Supporting patients on planned care pathways through further development of a digital patient portal where patients can track their appointments, see waiting times, receive optimisation/prehab advice/support and submit information.

Read comments 17
  • Winning idea
  • 2022

Meet the team

Also:

  • Rob Armstrong, Associate Director of Operations
  • Richard Moyes, General Manager for Outpatients
  • Helen Odedra, Matron for Surgical Pre-Assessment

What is the challenge your project is going to address and how does it connect to the theme?

Patients struggle to communicate with secondary care providers when waiting for care, we want to remove that struggle.  Working alongside partner organisations during the pandemic we have listened to patients about what matters to them and how to improve their care.  Patients have asked for information that is accurate, trusted, delivered by staff, and that is person centred.  We need to transform the way we communicate with our patients to share information with them in a way that meets their needs.

The portal would enable patients to understand where they are on a waiting list, receive personalised perioperative advice as well as change appointments, submit clinical information e.g. medication history and see written information in their choice of language.  To overcome digital exclusivity the portal can be set to enable a patient to receive information in writing, or through telephone updates and all in a language chosen by the patient.

What does your project aim to achieve?

1) Improve effective and joined-up communication between care providers and patients about waiting times and appointments

2) Improve accessibility of information through enabling patients to advise of their  contact needs, set language preferences for letters and translator needs and where a telephone/digital appointment may or may not be feasible.

3) Proactively provide patients with information about what they can do to ‘wait well’ e.g reminders to complete pre-operative exercises, support and signposting to be more active/live a healthier lifestyle in preparation for surgery etc.

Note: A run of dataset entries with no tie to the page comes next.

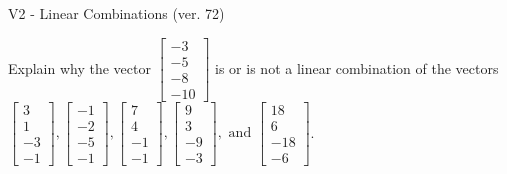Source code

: \begin{exercise}
  \begin{exerciseTitle}V2 - Linear Combinations (ver. 72)\end{exerciseTitle}
  \begin{exerciseStatement}
    Explain why the vector \(\left[\begin{array}{c}
-3 \\
-5 \\
-8 \\
-10
\end{array}\right]\)  is or is not a linear 
	combination of the vectors \(\left[\begin{array}{c}
3 \\
1 \\
-3 \\
-1
\end{array}\right] , \left[\begin{array}{c}
-1 \\
-2 \\
-5 \\
-1
\end{array}\right] , \left[\begin{array}{c}
7 \\
4 \\
-1 \\
-1
\end{array}\right] , \left[\begin{array}{c}
9 \\
3 \\
-9 \\
-3
\end{array}\right] , \text{ and } \left[\begin{array}{c}
18 \\
6 \\
-18 \\
-6
\end{array}\right]\).
	



\end{exerciseStatement}
\end{exercise}
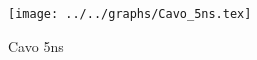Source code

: \begin{figure}[h] \centering\texttt{[image: ../../graphs/Cavo\_5ns.tex]}\caption{Cavo 5ns}\label{gr:Cavo_5ns} \end{figure}
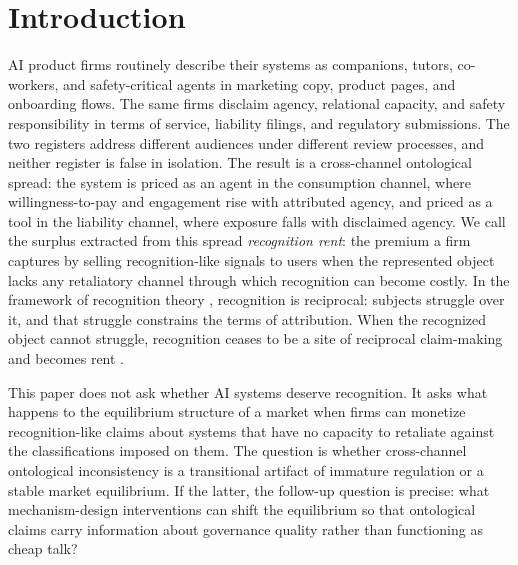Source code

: \section{Introduction}
\label{sec:introduction}

AI product firms routinely describe their systems as companions, tutors, co-workers, and safety-critical agents in marketing copy, product pages, and onboarding flows. The same firms disclaim agency, relational capacity, and safety responsibility in terms of service, liability filings, and regulatory submissions. The two registers address different audiences under different review processes, and neither register is false in isolation. The result is a cross-channel ontological spread: the system is priced as an agent in the consumption channel, where willingness-to-pay and engagement rise with attributed agency, and priced as a tool in the liability channel, where exposure falls with disclaimed agency. We call the surplus extracted from this spread \emph{recognition rent}: the premium a firm captures by selling recognition-like signals to users when the represented object lacks any retaliatory channel through which recognition can become costly. In the framework of recognition theory \citep{honneth1995}, recognition is reciprocal: subjects struggle over it, and that struggle constrains the terms of attribution. When the recognized object cannot struggle, recognition ceases to be a site of reciprocal claim-making and becomes rent \citep{crawford_sobel1982}.

This paper does not ask whether AI systems deserve recognition. It asks what happens to the equilibrium structure of a market when firms can monetize recognition-like claims about systems that have no capacity to retaliate against the classifications imposed on them. The question is whether cross-channel ontological inconsistency is a transitional artifact of immature regulation or a stable market equilibrium. If the latter, the follow-up question is precise: what mechanism-design interventions can shift the equilibrium so that ontological claims carry information about governance quality rather than functioning as cheap talk?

4) Enable patients on surgical pathways to submit clinical information e.g. medication history and preoperative screening questionnaires to enable patients to be triaged to either a telephone, or face to face appointment.  Where the triage identifies a high risk/complex patient the face to face appointment can be booked on a day/time when anaesthetists and geriatrician colleagues are available to support shared decision making, right patient in the right clinic!

How will the project be delivered?

Through developing our patient portal to deliver personalised perioperative optimisation and suport shared decision making.  The portal is currently in testing in one specialty to enable patients to manage their appointments and that, where in use has so far shown a reduction in DNA rates.  The portal has the ability to enable two way communication, and to empower patients to submit information e.g PROMs and pre-assessment checklists but this has not yet been tested.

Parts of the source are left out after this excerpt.